Task instructions: Each line below that holds the word "docker" counts once. Say how many such lines there are, and no more.

BEGIN Input material

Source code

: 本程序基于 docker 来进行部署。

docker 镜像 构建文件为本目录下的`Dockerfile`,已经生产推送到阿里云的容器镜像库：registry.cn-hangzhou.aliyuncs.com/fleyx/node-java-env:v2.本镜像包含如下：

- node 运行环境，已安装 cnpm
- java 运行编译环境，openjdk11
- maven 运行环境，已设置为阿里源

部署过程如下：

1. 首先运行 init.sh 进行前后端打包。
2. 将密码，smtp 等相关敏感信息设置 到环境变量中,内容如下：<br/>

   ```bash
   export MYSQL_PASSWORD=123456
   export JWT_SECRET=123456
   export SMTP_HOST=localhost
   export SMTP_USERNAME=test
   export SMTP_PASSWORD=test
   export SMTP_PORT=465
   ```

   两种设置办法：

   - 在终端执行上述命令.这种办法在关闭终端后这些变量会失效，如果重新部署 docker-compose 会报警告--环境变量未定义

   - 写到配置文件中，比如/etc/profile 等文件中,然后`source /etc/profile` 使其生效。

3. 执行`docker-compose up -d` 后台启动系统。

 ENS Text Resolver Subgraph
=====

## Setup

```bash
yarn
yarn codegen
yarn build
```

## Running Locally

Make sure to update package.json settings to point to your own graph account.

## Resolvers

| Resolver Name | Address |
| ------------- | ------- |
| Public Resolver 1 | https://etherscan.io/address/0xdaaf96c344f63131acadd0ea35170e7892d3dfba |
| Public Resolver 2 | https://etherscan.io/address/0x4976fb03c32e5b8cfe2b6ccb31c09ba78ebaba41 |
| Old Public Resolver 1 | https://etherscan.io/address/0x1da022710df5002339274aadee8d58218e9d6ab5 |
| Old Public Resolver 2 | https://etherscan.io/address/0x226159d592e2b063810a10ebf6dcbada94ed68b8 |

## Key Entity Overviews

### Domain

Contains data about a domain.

END Input material

Answer for this exercise: 4